El consumo de azúcar en niños es más frecuente de lo que parece, especialmente a través de alimentos y bebidas procesadas. Aunque puede parecer inofensivo, un consumo elevado puede tener efectos importantes en su salud.
Durante la infancia, los hábitos alimenticios se forman y pueden influir en la salud a largo plazo. Un consumo excesivo de azúcar no solo afecta el peso, también impacta la energía, la salud bucal y el desarrollo metabólico.
Además, muchos productos contienen azúcares añadidos que no siempre son evidentes.
¿Dónde se encuentra el azúcar?
El azúcar no solo está en los dulces.

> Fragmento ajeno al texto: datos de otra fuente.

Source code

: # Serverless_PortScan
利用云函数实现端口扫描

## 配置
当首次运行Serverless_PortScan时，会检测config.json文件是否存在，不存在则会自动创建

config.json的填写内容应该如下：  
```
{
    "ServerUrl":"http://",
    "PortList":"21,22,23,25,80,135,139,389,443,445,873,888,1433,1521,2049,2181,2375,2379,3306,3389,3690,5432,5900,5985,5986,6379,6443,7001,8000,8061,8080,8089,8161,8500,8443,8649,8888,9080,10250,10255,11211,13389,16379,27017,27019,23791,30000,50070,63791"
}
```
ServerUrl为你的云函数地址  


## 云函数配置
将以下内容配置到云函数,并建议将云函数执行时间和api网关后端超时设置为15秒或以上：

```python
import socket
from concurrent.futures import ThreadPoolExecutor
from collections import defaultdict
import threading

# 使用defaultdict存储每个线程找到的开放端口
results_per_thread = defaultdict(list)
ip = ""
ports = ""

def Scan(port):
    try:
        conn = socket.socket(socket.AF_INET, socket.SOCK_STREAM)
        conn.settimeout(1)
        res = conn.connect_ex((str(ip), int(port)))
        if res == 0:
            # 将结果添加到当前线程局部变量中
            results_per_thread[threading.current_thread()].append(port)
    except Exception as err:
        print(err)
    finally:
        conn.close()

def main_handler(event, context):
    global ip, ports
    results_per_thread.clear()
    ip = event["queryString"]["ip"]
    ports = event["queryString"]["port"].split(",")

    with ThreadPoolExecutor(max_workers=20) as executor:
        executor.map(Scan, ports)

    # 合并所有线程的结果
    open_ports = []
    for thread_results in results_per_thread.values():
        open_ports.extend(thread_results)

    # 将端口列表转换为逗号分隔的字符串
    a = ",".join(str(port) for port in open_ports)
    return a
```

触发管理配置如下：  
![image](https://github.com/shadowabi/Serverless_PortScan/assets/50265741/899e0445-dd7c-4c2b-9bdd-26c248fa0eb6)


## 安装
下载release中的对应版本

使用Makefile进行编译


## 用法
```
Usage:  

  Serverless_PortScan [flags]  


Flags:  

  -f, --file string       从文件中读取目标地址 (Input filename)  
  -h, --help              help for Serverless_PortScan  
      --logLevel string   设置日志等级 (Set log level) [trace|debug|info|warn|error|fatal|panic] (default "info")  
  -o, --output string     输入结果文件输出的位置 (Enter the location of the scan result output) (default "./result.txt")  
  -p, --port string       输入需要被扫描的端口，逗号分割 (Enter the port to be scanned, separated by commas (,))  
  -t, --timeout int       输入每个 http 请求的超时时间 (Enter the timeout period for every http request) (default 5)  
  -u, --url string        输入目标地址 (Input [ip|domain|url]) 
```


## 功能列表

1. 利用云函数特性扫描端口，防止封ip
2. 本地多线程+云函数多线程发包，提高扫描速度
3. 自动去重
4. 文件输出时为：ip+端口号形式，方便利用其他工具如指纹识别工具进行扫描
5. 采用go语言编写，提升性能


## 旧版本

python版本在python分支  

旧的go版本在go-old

También se encuentra en:
- Bebidas azucaradas (refrescos, jugos industrializados).
- Cereales y productos empaquetados.
- Yogures saborizados.
- Snacks y postres procesados.
Esto puede hacer que los niños consuman más azúcar de la recomendada sin que se note.
Riesgos asociados
El consumo excesivo de azúcar puede generar:
- Mayor riesgo de sobrepeso.
- Caries dentales.
- Cambios en los niveles de energía.
- Preferencia por alimentos poco saludables.
Con el tiempo, estos efectos pueden influir en su salud general.
Conoce más: Bebidas azucaradas vs. sin azúcar, ¿cómo impactan tu glucosa?
¿Cómo reducir su consumo?
Hacer ajustes en la alimentación diaria puede ayudar a disminuir el consumo de azúcar sin afectar el gusto por la comida. Optar por alimentos naturales, ofrecer agua en lugar de bebidas azucaradas y leer etiquetas son acciones clave.
De igual manera, es importante fomentar hábitos desde casa, ya que los niños aprenden a partir del entorno.
Así que ya lo sabes, cuidar el consumo de azúcar no significa eliminarlo por completo, sino encontrar un equilibrio. Tomar decisiones informadas hoy puede ayudar a proteger su salud en el futuro.